Tailoring Photoluminescence from Si-Based Nanocrystals Prepared by Pulsed Laser Ablation in He-N(2) Gas Mixtures

Using methods of pulsed laser ablation from a silicon target in helium (He)-nitrogen (N(2)) gas mixtures maintained at reduced pressures (0.5–5 Torr), we fabricated substrate-supported silicon (Si) nanocrystal-based films exhibiting a strong photoluminescence (PL) emission, which depended on the He/N(2) ratio. We show that, in the case of ablation in pure He gas, Si nanocrystals exhibit PL bands centered in the “red - near infrared” (maximum at 760 nm) and “green” (centered at 550 nm) spectral regions, which can be attributed to quantum-confined excitonic states in small Si nanocrystals and to local electronic states in amorphous silicon suboxide (a-SiO(x)) coating, respectively, while the addition of N(2) leads to the generation of an intense “green-yellow” PL band centered at 580 nm.

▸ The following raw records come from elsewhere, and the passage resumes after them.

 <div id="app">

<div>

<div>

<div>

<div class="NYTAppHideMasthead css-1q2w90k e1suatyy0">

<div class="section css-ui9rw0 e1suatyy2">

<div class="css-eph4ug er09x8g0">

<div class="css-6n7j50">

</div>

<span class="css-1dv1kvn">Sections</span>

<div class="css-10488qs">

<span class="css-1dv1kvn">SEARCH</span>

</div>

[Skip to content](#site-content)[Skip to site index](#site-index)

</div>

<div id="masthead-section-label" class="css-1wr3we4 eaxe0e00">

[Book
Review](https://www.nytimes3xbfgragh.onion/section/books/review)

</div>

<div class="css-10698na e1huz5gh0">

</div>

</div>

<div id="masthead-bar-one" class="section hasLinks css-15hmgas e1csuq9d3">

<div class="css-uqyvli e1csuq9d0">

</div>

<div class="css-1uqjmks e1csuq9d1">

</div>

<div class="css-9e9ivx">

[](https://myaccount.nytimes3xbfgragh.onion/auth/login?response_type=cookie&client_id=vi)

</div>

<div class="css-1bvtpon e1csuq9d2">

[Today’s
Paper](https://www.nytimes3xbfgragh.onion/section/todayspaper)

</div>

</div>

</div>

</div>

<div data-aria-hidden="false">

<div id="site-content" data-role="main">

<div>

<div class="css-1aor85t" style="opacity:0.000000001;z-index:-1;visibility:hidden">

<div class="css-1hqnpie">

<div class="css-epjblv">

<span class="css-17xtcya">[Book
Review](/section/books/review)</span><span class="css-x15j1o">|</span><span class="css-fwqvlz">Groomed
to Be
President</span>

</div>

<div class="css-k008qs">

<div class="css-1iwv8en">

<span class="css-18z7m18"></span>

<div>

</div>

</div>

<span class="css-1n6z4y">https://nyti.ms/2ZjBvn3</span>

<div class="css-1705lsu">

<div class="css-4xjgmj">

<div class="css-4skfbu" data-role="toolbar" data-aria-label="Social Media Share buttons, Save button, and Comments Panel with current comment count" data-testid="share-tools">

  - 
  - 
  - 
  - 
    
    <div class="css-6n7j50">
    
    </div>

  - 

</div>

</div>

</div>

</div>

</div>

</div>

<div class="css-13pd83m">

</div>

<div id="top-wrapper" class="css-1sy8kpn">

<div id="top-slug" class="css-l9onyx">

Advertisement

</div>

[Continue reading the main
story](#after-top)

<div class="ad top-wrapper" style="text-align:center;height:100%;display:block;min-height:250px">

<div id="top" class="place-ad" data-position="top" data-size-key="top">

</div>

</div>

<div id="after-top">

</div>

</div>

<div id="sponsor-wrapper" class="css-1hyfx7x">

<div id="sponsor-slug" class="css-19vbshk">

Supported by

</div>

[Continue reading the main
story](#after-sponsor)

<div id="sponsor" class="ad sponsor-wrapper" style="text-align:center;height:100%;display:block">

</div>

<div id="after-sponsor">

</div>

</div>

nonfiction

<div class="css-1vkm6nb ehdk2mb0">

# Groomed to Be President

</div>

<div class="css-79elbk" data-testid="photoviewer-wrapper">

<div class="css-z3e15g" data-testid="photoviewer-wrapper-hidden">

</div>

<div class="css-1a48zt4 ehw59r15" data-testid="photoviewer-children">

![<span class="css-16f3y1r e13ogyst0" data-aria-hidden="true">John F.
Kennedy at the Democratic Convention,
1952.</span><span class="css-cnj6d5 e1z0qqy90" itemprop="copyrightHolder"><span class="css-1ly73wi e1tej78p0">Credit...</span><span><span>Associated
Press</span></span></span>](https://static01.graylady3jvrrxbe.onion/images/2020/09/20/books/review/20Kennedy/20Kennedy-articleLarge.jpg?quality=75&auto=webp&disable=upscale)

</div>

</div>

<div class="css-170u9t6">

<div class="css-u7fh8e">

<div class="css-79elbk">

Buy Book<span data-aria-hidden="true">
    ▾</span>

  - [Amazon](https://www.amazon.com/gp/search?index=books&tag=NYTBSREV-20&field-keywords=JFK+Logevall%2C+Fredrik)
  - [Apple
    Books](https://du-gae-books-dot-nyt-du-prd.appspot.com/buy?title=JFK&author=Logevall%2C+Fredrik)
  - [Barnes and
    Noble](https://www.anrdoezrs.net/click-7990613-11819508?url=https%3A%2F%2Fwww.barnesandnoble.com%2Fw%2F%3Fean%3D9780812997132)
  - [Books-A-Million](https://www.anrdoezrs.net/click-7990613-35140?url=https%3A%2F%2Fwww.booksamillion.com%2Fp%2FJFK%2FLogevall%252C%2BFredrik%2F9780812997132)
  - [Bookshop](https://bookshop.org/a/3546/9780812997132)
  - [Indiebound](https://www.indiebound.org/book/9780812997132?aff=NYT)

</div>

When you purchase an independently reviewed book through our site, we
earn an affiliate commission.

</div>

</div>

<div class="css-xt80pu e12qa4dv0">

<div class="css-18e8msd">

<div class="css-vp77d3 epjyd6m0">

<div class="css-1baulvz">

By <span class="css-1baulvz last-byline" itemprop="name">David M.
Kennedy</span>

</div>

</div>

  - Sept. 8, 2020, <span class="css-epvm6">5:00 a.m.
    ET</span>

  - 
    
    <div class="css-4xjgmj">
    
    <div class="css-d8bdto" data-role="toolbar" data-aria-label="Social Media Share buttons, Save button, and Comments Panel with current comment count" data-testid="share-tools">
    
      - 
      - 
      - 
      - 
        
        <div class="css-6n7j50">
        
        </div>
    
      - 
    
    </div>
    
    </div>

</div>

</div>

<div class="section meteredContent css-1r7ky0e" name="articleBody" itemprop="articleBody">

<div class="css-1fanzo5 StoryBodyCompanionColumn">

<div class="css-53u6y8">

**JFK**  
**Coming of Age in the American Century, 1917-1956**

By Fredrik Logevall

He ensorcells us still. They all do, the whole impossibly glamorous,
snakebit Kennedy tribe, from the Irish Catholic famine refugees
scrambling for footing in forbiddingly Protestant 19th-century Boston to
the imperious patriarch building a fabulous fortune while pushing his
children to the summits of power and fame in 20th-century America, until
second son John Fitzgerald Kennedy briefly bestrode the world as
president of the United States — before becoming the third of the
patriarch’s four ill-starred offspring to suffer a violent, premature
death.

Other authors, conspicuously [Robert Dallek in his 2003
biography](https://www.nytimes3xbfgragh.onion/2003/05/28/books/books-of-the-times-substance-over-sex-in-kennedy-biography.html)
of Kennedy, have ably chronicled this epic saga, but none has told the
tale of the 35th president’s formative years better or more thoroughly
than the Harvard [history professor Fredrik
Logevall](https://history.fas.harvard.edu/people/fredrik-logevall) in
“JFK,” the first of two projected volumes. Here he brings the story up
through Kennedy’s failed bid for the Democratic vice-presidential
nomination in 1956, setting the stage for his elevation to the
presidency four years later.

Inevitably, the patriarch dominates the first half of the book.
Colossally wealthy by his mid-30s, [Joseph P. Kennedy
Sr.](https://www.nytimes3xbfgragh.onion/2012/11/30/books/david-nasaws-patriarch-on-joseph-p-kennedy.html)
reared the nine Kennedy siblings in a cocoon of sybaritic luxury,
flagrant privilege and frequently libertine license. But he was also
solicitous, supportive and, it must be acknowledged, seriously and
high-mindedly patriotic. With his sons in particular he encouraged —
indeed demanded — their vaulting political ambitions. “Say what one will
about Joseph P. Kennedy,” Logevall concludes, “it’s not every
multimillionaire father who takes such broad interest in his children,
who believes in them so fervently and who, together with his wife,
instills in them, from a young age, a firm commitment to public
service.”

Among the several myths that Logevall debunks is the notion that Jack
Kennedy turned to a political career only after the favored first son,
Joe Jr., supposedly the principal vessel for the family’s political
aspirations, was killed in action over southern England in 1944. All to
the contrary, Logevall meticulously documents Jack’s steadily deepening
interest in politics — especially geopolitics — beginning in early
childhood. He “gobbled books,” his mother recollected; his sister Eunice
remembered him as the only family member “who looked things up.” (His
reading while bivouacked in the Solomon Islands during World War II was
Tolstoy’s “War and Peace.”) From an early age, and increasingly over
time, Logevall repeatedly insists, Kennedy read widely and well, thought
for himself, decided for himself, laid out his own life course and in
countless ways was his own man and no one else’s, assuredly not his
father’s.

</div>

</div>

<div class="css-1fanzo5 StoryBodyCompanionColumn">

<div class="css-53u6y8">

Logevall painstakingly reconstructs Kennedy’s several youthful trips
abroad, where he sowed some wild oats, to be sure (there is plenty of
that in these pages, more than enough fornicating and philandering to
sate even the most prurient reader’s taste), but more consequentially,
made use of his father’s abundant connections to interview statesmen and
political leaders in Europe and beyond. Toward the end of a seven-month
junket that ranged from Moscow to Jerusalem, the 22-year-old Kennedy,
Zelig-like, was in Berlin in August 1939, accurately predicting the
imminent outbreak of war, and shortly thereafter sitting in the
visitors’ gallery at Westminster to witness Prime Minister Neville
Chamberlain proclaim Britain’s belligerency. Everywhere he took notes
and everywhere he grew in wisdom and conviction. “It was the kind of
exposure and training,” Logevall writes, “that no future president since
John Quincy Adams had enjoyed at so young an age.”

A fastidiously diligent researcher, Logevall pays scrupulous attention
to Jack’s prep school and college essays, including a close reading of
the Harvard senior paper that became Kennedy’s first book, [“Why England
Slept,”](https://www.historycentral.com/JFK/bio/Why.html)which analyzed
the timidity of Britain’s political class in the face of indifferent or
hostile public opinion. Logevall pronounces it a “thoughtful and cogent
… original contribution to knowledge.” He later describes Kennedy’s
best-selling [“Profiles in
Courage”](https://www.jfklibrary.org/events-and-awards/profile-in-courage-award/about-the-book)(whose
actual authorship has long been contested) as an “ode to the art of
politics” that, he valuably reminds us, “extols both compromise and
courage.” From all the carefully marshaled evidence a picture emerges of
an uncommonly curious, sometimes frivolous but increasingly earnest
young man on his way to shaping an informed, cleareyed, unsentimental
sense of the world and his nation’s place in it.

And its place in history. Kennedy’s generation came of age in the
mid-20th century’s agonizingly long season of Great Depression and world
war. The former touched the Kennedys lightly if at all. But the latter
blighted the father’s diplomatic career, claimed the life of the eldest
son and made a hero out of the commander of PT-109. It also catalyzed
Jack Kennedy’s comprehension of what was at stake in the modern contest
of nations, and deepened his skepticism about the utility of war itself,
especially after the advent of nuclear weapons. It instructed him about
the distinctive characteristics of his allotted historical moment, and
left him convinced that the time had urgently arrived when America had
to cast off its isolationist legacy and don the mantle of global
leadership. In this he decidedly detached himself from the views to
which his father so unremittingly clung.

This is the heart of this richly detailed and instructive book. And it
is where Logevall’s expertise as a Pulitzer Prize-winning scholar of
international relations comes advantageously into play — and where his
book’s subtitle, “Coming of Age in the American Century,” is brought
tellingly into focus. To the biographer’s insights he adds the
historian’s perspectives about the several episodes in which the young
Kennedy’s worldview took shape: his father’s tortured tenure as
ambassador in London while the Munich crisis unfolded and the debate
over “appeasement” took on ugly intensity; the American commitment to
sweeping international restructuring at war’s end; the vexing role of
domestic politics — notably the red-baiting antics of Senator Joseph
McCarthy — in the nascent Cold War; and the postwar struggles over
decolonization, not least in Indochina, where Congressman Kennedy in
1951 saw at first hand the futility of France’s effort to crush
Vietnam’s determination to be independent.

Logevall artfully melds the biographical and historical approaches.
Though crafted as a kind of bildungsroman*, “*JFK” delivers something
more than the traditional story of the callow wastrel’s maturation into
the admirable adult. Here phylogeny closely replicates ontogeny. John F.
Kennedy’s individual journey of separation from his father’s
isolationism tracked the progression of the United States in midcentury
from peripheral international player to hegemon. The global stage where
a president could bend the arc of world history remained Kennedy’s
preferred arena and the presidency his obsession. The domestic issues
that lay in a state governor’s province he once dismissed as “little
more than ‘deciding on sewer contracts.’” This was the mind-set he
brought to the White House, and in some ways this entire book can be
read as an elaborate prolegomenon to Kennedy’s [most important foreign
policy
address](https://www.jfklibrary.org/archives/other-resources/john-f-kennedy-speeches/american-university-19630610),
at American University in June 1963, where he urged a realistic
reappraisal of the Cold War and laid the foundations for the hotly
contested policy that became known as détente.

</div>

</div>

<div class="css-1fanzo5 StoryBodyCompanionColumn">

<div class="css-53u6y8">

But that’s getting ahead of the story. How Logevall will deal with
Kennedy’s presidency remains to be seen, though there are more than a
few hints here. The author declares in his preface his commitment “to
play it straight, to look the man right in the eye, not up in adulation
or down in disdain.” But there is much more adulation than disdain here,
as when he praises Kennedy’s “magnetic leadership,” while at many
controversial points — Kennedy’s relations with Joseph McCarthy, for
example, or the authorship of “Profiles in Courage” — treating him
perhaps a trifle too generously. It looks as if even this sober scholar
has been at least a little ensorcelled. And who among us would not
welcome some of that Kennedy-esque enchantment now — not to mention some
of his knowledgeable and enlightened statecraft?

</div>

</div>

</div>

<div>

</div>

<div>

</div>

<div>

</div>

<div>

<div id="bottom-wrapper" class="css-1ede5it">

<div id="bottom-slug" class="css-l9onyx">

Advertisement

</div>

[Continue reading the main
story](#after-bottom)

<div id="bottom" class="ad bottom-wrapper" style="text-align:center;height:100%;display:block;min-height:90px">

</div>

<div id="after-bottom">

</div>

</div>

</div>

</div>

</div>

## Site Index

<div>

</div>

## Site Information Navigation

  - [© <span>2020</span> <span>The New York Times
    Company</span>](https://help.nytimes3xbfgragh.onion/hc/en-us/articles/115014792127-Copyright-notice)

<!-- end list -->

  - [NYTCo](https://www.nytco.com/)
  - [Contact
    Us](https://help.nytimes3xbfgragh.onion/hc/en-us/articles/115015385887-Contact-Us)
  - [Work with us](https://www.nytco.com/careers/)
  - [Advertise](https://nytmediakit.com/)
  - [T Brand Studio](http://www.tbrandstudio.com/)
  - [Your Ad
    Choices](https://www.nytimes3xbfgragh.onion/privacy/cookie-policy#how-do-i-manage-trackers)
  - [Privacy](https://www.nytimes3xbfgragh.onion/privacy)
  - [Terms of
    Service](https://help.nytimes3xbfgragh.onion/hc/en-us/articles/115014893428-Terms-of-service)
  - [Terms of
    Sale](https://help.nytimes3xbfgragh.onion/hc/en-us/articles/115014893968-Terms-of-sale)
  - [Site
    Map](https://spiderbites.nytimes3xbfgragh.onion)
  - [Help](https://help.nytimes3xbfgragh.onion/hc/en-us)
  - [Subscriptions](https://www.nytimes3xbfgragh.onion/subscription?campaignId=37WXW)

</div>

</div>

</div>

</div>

The origin of the latter band is attributed to a radiative recombination in amorphous oxynitride (a-SiN(x)O(y)) coating of Si nanocrystals. PL transients of Si nanocrystals with SiO(x) and a-SiN(x)O(y) coatings demonstrate nonexponential decays in the micro- and submicrosecond time scales with rates depending on nitrogen content in the mixture. After milling by ultrasound and dispersing in water, Si nanocrystals can be used as efficient non-toxic markers for bioimaging, while the observed spectral tailoring effect makes possible an adjustment of the PL emission of such markers to a concrete bioimaging task.